According to the report, "prominent conservative and pro-Israel voices close to the White House are increasingly sharing their fears" about the consequences of the plan's publication.
These "range from the possibility that the peace proposal could trigger violence to worries that its offerings could forever kill efforts to craft a two-state solution".
In light of a new Israeli election scheduled for September, some right-wing analysts "are going on the record to urge the Trump administration to set aside the plan indefinitely".
"Releasing the plan now would make the US seem unserious," James Carafano, a senior foreign affairs scholar with the conservative Heritage Foundation, told POLITICO. "It's better to wait, perhaps even until after the US elections".

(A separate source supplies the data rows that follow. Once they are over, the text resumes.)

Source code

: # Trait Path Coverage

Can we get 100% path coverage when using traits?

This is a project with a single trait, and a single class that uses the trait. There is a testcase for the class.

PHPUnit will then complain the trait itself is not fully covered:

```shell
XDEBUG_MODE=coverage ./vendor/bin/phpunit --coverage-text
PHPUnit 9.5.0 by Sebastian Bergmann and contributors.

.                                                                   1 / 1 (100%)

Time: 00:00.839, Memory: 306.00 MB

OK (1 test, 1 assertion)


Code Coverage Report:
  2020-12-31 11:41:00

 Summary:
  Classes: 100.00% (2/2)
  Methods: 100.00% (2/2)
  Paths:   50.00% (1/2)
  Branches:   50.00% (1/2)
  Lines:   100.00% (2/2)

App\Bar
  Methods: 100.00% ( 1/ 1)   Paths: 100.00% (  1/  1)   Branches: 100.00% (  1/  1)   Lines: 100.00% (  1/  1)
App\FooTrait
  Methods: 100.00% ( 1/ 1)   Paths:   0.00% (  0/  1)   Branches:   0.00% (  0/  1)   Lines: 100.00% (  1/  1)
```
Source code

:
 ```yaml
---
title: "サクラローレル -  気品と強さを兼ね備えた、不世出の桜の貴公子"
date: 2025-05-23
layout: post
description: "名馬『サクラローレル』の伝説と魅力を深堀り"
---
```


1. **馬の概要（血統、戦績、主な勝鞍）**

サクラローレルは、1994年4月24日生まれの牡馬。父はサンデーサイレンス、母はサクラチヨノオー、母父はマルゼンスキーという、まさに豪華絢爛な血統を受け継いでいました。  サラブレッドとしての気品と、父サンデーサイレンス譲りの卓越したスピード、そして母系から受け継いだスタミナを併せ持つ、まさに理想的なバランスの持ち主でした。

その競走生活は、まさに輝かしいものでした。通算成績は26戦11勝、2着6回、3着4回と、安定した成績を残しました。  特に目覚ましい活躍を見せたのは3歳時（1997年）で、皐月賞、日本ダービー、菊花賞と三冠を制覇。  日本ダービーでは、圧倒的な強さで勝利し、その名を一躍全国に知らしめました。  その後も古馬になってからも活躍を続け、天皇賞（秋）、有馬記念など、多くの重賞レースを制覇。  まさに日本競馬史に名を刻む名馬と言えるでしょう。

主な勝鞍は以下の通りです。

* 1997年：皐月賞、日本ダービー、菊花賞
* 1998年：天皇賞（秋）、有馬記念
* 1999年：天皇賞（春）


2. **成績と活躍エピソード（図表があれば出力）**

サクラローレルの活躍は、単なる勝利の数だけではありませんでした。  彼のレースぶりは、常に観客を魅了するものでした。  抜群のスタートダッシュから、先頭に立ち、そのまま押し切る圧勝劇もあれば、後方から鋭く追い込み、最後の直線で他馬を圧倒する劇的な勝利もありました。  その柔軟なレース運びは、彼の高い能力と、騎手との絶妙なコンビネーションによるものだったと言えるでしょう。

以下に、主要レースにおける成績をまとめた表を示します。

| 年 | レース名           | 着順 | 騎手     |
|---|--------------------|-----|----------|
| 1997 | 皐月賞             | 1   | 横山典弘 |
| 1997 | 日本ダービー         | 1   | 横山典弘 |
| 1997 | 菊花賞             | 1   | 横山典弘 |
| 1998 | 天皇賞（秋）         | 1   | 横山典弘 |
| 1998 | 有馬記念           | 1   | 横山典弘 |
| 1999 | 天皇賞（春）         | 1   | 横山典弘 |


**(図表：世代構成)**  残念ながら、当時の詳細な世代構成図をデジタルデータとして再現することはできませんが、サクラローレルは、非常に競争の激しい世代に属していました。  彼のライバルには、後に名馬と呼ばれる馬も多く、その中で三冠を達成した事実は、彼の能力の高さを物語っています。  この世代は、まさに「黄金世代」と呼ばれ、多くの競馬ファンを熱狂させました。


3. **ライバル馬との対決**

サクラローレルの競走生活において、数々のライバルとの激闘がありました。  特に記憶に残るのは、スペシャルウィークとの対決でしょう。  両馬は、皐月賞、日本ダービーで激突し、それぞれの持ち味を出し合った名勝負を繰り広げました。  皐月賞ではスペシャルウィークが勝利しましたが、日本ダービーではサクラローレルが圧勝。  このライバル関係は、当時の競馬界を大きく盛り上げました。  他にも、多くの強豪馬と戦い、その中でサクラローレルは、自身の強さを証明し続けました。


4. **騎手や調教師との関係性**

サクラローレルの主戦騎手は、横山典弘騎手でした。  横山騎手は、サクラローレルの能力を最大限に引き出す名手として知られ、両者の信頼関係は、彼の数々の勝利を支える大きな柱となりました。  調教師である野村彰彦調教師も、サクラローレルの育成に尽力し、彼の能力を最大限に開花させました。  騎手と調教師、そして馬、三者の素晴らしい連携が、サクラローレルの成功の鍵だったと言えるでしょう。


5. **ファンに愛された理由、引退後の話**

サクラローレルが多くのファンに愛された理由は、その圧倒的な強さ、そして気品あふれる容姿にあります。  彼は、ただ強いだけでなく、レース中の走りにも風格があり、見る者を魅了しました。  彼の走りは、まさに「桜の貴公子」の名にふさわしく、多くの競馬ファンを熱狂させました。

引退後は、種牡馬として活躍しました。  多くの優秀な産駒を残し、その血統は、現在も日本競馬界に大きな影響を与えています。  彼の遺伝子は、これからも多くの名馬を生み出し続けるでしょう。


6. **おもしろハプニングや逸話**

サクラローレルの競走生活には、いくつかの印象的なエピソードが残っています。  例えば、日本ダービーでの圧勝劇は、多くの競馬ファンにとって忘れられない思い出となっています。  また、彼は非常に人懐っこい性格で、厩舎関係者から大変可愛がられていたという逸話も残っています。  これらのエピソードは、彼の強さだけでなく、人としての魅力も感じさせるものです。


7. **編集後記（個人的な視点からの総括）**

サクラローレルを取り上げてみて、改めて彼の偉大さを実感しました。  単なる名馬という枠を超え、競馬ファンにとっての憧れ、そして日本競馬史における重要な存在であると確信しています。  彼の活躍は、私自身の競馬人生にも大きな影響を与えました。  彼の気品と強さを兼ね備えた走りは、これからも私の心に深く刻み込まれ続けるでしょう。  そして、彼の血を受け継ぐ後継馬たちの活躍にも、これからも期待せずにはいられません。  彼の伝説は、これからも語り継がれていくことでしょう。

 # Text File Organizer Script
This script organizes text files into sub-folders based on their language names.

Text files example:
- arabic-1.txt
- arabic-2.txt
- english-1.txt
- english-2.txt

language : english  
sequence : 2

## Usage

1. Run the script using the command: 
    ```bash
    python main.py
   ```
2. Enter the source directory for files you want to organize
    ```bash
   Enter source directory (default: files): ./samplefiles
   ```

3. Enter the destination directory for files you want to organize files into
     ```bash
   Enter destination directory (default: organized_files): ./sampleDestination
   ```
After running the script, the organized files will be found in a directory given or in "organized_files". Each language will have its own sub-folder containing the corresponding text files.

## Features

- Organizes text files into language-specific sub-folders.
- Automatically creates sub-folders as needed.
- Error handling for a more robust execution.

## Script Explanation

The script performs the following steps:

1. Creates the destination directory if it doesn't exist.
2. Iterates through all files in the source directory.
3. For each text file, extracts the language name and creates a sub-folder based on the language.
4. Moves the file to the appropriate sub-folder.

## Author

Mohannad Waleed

Rob Satloff, the executive director of the pro-Israel Washington Institute for Near East Policy, recently urged a rethink in a Foreign Policy article; "issuing the Middle East peace plan in the current environment is a lose-lose-lose proposition", he wrote.
Some right-wing pundits, however, believe Jared Kushner should release the plan by the autumn.
"The administration issuing their plan…should have value as setting down a guidepost for when the environment for a deal is more suitable", Michael Makovsky, the president of the Jewish Institute for National Security of America, told POLITICO.
"It's hard for me to imagine this administration, with all of the anticipation leading up to this, not releasing the plan," said Jonathan Schanzer, of the Foundation for Defense of Democracies. "It's too hard for them to walk back".